Aim of the task: Nothing but the lines from the one containing "This package implements" through the one containing "Please refer to the following", both included, should be given again, each exactly as written below.

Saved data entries
* * * *

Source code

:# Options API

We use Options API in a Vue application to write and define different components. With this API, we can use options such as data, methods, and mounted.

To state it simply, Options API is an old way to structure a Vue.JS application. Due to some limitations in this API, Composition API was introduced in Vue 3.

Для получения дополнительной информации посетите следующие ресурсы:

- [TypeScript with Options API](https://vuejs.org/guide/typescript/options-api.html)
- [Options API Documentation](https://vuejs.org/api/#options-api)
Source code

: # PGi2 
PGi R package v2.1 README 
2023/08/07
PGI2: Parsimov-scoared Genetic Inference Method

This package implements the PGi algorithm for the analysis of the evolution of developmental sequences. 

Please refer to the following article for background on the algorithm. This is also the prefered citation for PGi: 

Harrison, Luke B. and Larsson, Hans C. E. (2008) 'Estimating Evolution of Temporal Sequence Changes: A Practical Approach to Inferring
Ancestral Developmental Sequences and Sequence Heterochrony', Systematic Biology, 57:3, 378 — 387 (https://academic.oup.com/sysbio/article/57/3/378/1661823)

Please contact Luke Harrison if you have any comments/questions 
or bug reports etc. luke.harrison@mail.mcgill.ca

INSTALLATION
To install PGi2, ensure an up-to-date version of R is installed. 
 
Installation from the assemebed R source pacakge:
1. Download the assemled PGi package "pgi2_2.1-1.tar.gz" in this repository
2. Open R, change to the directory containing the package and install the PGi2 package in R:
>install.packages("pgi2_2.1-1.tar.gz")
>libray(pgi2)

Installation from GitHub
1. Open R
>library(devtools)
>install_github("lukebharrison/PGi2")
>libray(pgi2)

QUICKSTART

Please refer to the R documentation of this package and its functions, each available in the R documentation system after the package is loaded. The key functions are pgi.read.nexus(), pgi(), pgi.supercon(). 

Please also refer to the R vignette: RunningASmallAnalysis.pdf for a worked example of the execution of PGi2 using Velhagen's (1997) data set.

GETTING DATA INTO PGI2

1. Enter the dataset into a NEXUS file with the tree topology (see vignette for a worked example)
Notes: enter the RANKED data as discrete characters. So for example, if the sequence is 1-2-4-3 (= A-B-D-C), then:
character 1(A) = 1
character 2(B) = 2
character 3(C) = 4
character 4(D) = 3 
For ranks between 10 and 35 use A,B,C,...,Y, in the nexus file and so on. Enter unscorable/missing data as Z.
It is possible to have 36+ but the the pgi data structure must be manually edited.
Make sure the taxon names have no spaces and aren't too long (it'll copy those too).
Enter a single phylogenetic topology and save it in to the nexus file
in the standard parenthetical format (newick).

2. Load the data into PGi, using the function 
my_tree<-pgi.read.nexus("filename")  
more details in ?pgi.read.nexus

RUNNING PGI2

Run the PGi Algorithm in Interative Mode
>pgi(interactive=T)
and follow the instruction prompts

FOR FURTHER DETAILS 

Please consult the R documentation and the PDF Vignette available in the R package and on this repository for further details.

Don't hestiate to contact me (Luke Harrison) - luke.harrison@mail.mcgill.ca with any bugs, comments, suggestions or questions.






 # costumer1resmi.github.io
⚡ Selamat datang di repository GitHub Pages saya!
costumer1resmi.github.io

* * * *

Solution to this task:
This package implements the PGi algorithm for the analysis of the evolution of developmental sequences. 

Please refer to the following article for background on the algorithm. This is also the prefered citation for PGi: 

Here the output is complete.